Input data START
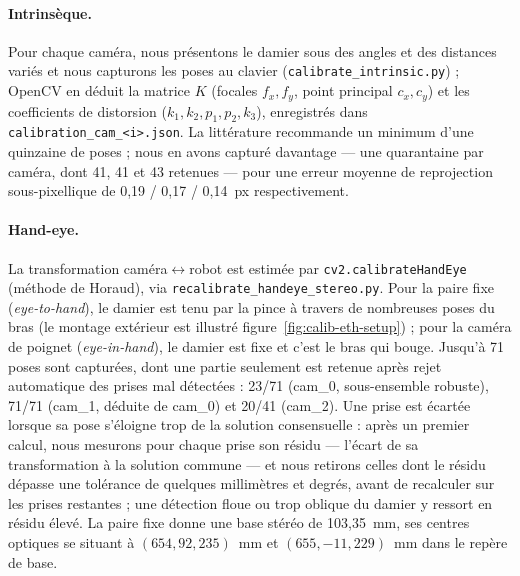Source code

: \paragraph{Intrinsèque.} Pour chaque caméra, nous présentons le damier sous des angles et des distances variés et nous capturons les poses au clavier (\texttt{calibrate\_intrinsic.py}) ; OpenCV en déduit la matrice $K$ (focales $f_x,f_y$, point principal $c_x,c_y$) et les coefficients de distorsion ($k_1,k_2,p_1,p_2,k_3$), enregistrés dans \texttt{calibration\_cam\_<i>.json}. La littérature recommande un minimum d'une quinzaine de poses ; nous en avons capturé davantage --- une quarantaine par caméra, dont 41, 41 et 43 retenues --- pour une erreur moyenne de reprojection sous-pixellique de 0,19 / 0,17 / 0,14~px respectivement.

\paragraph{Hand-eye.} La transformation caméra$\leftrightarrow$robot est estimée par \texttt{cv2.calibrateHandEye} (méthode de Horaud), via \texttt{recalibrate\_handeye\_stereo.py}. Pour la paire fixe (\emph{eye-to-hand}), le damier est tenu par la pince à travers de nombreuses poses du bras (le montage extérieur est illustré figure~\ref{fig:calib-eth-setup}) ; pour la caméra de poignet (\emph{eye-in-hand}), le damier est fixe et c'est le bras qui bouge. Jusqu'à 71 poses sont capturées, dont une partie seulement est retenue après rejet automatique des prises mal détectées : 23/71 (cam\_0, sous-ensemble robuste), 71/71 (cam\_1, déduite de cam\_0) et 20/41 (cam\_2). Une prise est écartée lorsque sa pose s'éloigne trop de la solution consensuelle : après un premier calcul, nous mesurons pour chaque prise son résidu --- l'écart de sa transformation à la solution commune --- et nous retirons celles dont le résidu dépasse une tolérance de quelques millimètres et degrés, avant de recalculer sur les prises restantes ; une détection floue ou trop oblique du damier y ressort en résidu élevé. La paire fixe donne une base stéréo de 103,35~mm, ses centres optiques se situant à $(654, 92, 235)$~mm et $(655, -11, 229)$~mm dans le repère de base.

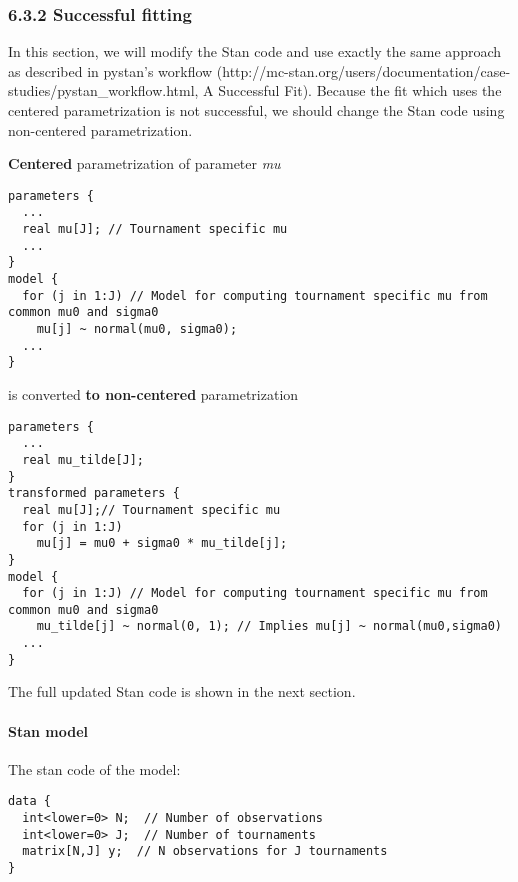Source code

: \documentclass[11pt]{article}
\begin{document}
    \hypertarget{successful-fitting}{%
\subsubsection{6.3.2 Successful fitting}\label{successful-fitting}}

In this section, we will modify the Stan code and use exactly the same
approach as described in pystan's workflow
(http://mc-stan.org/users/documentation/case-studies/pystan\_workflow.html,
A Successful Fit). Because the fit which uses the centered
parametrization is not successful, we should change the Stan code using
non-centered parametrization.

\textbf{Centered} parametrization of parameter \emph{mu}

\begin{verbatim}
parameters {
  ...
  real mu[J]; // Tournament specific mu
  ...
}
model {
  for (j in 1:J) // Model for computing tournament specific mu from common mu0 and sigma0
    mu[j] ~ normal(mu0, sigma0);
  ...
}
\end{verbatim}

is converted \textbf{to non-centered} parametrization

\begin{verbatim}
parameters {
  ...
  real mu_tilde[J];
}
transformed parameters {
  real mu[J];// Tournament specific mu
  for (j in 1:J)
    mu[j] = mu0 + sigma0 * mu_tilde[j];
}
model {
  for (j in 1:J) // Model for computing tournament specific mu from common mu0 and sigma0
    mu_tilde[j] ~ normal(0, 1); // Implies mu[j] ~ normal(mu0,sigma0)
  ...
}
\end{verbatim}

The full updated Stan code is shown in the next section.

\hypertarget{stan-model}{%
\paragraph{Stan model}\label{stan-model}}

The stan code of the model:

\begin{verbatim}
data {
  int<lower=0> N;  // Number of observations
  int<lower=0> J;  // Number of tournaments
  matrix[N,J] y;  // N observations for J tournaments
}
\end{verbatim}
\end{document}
Input data END
Input data START
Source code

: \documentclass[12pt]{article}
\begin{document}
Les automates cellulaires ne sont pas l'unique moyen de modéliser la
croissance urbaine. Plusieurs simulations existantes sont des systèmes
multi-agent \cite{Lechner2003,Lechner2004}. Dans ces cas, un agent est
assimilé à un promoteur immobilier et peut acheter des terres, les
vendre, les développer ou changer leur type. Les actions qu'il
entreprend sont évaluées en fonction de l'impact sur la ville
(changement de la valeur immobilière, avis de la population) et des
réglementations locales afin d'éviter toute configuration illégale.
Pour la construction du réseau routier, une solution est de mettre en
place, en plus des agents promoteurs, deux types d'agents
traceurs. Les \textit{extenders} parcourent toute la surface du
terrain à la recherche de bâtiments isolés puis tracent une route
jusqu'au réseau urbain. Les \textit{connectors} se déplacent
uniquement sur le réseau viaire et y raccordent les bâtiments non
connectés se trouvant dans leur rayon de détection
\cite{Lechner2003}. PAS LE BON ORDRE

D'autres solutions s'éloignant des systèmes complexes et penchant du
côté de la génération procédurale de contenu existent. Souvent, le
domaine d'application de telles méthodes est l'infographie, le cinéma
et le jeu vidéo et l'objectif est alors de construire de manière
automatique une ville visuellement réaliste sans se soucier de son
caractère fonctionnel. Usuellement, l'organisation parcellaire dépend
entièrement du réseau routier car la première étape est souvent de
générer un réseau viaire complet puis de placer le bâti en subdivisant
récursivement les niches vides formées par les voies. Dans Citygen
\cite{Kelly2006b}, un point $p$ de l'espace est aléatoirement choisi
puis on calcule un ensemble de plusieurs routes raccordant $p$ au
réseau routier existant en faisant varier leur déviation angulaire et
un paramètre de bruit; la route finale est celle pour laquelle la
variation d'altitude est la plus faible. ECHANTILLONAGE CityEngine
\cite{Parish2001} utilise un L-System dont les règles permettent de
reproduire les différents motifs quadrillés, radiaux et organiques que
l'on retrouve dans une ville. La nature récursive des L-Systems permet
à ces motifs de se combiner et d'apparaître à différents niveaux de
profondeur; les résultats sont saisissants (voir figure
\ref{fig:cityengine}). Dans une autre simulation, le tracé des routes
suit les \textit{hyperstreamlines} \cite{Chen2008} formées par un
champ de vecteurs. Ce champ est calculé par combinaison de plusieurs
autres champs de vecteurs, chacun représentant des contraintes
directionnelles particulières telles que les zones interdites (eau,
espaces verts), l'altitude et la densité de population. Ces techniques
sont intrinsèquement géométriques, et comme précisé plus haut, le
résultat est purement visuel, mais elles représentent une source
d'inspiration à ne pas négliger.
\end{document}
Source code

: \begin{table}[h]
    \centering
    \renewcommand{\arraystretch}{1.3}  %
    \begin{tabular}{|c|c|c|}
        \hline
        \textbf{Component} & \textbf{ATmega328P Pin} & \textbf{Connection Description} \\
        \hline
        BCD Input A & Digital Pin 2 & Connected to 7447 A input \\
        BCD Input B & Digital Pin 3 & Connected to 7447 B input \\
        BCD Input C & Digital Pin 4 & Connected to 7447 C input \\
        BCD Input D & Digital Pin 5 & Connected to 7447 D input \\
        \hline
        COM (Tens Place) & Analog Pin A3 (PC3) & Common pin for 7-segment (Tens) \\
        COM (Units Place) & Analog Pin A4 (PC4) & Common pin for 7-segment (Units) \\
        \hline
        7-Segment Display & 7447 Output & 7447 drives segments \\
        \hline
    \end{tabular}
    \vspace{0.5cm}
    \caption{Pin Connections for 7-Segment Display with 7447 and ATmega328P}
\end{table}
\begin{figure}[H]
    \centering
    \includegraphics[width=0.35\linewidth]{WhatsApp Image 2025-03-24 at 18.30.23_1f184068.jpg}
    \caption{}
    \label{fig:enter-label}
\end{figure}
Input data END
What you should do :: A line counts if it holds the word "hypertarget". How many lines of the entries count? Give the number only.

Answer for this exercise :: 2